Ok, let's make a new example that compares this front heavy car to a 50/50 car that is trail braking just hard enough so that the tire/axle loads are exactly the same as the front heavy car was without trailbraking. In other words our 50/50 car is braking a little bit. Just enough to add 250 lb of weight to the front axle and remove 250 lb of weight from the rear:

This part is exactly the same as our front heavy car:

lateral force at front = 1250 * 0.9 = 1125
lateral force at rear = 750 * 1.1 = 825

But this next part is different. The distance from the axles to the cg is 4 for both front and rear instead of being split 3 and 5:

yaw torque front = 1125 * 4 = 4500 lb*ft
yaw torque rear = 825 * 4 = -3300 lb*ft

total yaw torque = 4500 - 3300 = +1200 lb*ft

Here we have a positive yaw torque, which means the car is oversteering now. The front end is rotationally accelerating the car into a spin, faster and faster as it goes around. This is where you countersteer and try to reduce the front slip angle, which reduces the front lateral force, which reduces the front yaw torque, just enough so that the car doesn't snap around.

Quote :Oh, and probably the most importantly: would you be so kind and explain why the front left tyre is losing grip at TURN 1 during the hotlap, not the front right? The natural thing would be that there's more load on the front left tyre, so it has MORE grip than the front right. Probably this is somehow connected to what you've described before - the higher the vertical load, the lower the friction coefficient. But I can't be sure.

I can't view any replays at the moment so I'll just assume that you're understeering on corner entry somewhere.

Now we can introduce a bit more stuff that might help explain. Let's do an example like the other ones, only this time we'll look at all four tires separately. Let's use something like front heavy car as an example since that seems to be what you're most concerned with. Here's a car that's almost the same, but it's 63%/37% instead of 63.5%/37.5%.

1260 lb on front tire pair
740 lb on rear tire pair

Gives us static tire loads (with the car resting) like this:

630 630 <--front tires
370 370 <--rear tires

I'll spare showing most of the calculations since I'm using a program I wrote to display the wheel loads quickly. With this particular configuration (17 inch cg height, 108 inch wheelbase, 65 inch front/rear track width), if we corner the car at 1G these are the wheel loads we'll see:

892 368
632 108

If we assume our friction coefficients follow our 1.1,1.0,0.9 at 750,1000,1250 load, we are getting 0.0004 mu change ("mu" is short hand for friction coefficient) per lb load change. That's the definition of the load sensitivity. It's 0.0004 mu/lb for our tire. (In reality it's usually a little non-linear, but this works for the example).
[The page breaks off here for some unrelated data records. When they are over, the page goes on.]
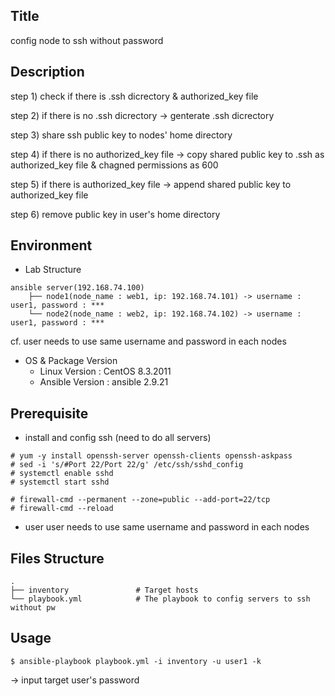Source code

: ## Title
config node to ssh without password 


## Description
step 1) check if there is .ssh dicrectory & authorized_key file

step 2) if there is no .ssh dicrectory -> genterate .ssh dicrectory

step 3) share ssh public key to nodes' home directory

step 4) if there is no authorized_key file -> copy shared public key to .ssh as authorized_key file & chagned permissions as 600


step 5) if there is authorized_key file -> append shared public key to authorized_key 
file

step 6) remove public key in user's home directory


## Environment
- Lab Structure
```
ansible server(192.168.74.100)               
    ├── node1(node_name : web1, ip: 192.168.74.101) -> username : user1, password : ***
    └── node2(node_name : web2, ip: 192.168.74.102) -> username : user1, password : ***
```
cf. user needs to use same username and password in each nodes

- OS & Package Version
    - Linux Version : CentOS 8.3.2011
    - Ansible Version : ansible 2.9.21


## Prerequisite
- install and config ssh (need to do all servers)
```
# yum -y install openssh-server openssh-clients openssh-askpass
# sed -i 's/#Port 22/Port 22/g' /etc/ssh/sshd_config
# systemctl enable sshd
# systemctl start sshd

# firewall-cmd --permanent --zone=public --add-port=22/tcp
# firewall-cmd --reload
```

- user 
user needs to use same username and password in each nodes


## Files Structure
```
.
├── inventory               # Target hosts
└── playbook.yml            # The playbook to config servers to ssh without pw

```

## Usage
```
$ ansible-playbook playbook.yml -i inventory -u user1 -k
```
-> input target user's password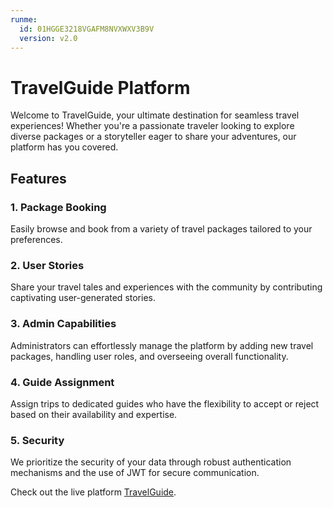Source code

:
```yaml
---
runme:
  id: 01HGGE3218VGAFM8NVXWXV3B9V
  version: v2.0
---
```


# TravelGuide Platform

Welcome to TravelGuide, your ultimate destination for seamless travel experiences! Whether you're a passionate traveler looking to explore diverse packages or a storyteller eager to share your adventures, our platform has you covered.

## Features

### 1. Package Booking
Easily browse and book from a variety of travel packages tailored to your preferences.

### 2. User Stories
Share your travel tales and experiences with the community by contributing captivating user-generated stories.

### 3. Admin Capabilities
Administrators can effortlessly manage the platform by adding new travel packages, handling user roles, and overseeing overall functionality.

### 4. Guide Assignment
Assign trips to dedicated guides who have the flexibility to accept or reject based on their availability and expertise.

### 5. Security
We prioritize the security of your data through robust authentication mechanisms and the use of JWT for secure communication.

Check out the live platform [TravelGuide](https://travel-wonder-client.vercel.app/).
Here are the friction coefficients that each tire would see at its individual load:

1.0432 1.2528
1.1472 1.3568

What I'm doing here is assuming that 50% of the lateral load transfer occurs across the front axle. I.e., the springs and rollbars and suspension systems and so forth are identical on the front and rear of the car and we have infinite chassis stiffness. 892-368 = 524 lb weight transfer. 632-108 = 524 lb weight transfer too, so we are getting the same weight transfer across both ends of the car.

We're making a right hand turn here and you can see that the outside (left) front tire is the most heavily loaded at 892 lb, just as would be expected for a front heavy car. We're not trailbraking or speeding up at all here. This is a constant speed and radius turn.

If we do something to stiffen up the front of the car so much that 90% of the weight transfer occurs across the front axle (done with harder springs, stiffer anti-rollbar, and/or higher roll center, or just the opposite on the rear), we get these wheel loads:

1101 159
422 318

And the friction coefficients:
0.9596 1.3364
1.2312 1.2728

Because of the tire load sensitivity the friction coefficients are different at all four tires. The outside front tire DOES have more grip in terms of force, but the friction coefficient is lower.

Let's calculate the tire forces now for both cars. This is the vertical force times the friction coefficient.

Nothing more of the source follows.